Why This Pass Exists

On a CPU, memmove(dst, src, n) is a single function call that the runtime library implements with architecture-specific optimized loops, often using SIMD instructions that move 32 or 64 bytes per cycle. On a GPU:

  1. No bulk copy instruction. PTX and SASS have ld and st but no memcpy or rep movsb equivalent. Every byte must be an explicit load followed by an explicit store.

  2. Per-thread execution model. Each thread in a warp copies its own portion of data. A 128-byte struct copy in a kernel with 1024 threads means 1024 independent 128-byte copy sequences, all of which must resolve to individual load/store pairs.
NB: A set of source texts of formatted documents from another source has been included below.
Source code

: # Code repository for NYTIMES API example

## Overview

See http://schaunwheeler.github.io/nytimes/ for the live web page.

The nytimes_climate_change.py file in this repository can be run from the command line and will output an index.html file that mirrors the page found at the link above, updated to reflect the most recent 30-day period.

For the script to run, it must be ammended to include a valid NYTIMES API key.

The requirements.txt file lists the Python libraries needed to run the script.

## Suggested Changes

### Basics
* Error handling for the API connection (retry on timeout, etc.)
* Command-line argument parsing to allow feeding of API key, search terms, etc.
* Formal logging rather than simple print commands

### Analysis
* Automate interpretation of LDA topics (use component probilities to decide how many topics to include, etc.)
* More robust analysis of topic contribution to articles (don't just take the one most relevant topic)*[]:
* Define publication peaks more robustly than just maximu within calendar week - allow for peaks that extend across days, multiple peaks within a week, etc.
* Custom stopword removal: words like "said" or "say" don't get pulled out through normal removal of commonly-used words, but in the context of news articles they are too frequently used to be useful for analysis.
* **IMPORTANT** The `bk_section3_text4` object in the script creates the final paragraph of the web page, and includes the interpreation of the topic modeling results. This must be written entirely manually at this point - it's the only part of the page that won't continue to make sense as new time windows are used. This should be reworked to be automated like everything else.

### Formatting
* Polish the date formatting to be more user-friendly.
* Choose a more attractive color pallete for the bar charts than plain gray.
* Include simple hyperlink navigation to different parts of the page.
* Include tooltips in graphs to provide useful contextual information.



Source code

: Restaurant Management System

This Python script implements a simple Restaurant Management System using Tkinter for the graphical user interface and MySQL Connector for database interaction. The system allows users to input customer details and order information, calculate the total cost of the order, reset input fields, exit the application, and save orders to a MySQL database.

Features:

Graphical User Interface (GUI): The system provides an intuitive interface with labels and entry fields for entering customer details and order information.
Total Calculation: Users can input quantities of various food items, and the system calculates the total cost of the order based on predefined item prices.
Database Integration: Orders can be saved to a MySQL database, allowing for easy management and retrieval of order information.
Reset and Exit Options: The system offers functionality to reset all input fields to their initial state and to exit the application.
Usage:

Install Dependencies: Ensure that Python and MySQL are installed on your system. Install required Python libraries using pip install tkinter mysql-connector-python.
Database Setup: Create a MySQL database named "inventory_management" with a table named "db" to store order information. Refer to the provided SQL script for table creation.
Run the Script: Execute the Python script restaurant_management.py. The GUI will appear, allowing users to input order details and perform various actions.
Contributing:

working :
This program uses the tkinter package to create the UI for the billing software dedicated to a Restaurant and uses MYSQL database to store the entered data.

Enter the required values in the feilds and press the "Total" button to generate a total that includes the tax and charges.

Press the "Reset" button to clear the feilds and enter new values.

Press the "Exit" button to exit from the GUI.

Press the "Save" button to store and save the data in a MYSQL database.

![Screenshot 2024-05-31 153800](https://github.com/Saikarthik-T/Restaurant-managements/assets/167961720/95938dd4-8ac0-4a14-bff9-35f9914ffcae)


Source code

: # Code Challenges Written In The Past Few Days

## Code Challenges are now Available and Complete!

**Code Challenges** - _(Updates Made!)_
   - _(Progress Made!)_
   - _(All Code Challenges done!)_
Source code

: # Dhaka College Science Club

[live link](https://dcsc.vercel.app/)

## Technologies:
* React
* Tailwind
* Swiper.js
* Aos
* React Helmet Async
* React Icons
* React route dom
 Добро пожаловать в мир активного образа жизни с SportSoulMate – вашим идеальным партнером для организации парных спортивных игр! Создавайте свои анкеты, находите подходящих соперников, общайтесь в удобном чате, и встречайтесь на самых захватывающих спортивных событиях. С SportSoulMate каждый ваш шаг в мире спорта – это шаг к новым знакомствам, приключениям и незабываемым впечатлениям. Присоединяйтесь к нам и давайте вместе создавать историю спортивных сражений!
  3. Address space semantics. The source and destination may live in different address spaces (global, shared, local, constant). Generic-pointer memmove requires runtime address-space resolution, but if the compiler can resolve the spaces at IR time, it can emit space-qualified loads and stores that map directly to the correct PTX instructions.

  4. Overlap semantics. memmove guarantees correct behavior when source and destination overlap. The pass must emit both a forward path (for dst < src) and a reverse path (for dst >= src) to preserve this guarantee. memcpy is also routed through this pass because the NVVM verifier enforces overlap-safety uniformly.

Algorithm

The pass scans each function for llvm.memmove and llvm.memcpy intrinsic calls. For each call, it replaces the intrinsic with a 4-block CFG that implements element-wise copying. The generated code has two paths: one for when the element count is statically known and small enough to fully unroll, and one for dynamic or large counts that use a loop with a PHI induction variable.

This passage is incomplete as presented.